«Sarei della stessa opinione del presidente della Provincia di Bolzano Luis Durnwalder, là dove dice che non parteciperà il 17 marzo ai festeggiamenti per i 150 anni dell’unità d’Italia. Sono cose che personalmente non mi toccano».
Boris Pahor, il grande vecchio degli sloveni di Trieste, è una voce fuori dal coro. O, meglio, è l’interprete della parte, e ce ne sarà, che rimane più distaccata proprio perché più critica.
Chiarisce però Pahor: «Ho ammirato come tanti altri in tutta Europa la politica e la lotta per l’unità risorgimentale perseguite dall’Italia nella sua storia. Io credo, tuttavia, che tale unità d’Italia non sia stata coltivata nel modo giusto».

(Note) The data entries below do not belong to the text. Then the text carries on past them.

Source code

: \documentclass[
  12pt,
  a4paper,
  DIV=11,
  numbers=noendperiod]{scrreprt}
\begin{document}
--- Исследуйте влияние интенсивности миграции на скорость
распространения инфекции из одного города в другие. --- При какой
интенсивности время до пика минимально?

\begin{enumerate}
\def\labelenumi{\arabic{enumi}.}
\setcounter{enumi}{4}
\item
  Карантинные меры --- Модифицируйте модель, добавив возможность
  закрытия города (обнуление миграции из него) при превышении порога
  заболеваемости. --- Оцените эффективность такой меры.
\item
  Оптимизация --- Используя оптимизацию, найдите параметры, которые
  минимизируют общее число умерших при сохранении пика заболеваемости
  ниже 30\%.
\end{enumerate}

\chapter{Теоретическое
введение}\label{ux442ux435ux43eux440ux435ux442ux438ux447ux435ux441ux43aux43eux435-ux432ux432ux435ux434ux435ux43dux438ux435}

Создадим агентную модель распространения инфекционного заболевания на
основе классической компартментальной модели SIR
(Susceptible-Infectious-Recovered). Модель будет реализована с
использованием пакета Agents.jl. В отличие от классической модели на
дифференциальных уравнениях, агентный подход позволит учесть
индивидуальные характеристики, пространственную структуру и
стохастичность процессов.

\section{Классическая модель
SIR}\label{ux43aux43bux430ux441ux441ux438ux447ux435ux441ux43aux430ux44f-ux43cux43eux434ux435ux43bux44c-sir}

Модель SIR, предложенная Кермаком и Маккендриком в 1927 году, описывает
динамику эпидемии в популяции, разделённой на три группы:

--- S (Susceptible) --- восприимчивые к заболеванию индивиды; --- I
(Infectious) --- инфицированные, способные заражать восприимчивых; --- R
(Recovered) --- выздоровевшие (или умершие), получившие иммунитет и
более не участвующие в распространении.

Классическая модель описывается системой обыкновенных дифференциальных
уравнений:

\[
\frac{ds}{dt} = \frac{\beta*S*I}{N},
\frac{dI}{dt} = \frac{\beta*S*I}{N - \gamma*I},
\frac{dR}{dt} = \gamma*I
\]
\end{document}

Secondo l’autore di Necropoli – la cui trasposizione teatrale è fresca di rappresentazione al Verdi, nell’ambito di un’inedita collaborazione culturale fra Trieste e Lubiana in quanto capitale mondiale del libro 2010 – «forse sarebbe stato meglio costruire un’unità di natura federale. E invece l’Italia ha pensato, subito dopo questa sua stessa unità, di farsi valere come una grande potenza, invece di occuparsi di quelle che erano le sue necessità interne».
Appena quattro giorni fa, all’indomani dell’oltraggio alla Foiba di Basovizza – dov’era comparsa la scritta «Nessun ricordo per i fascisti di ieri, nessuno spazio per quelli di oggi» – Pahor aveva bollato senza riserve l’episodio come «una porcheria».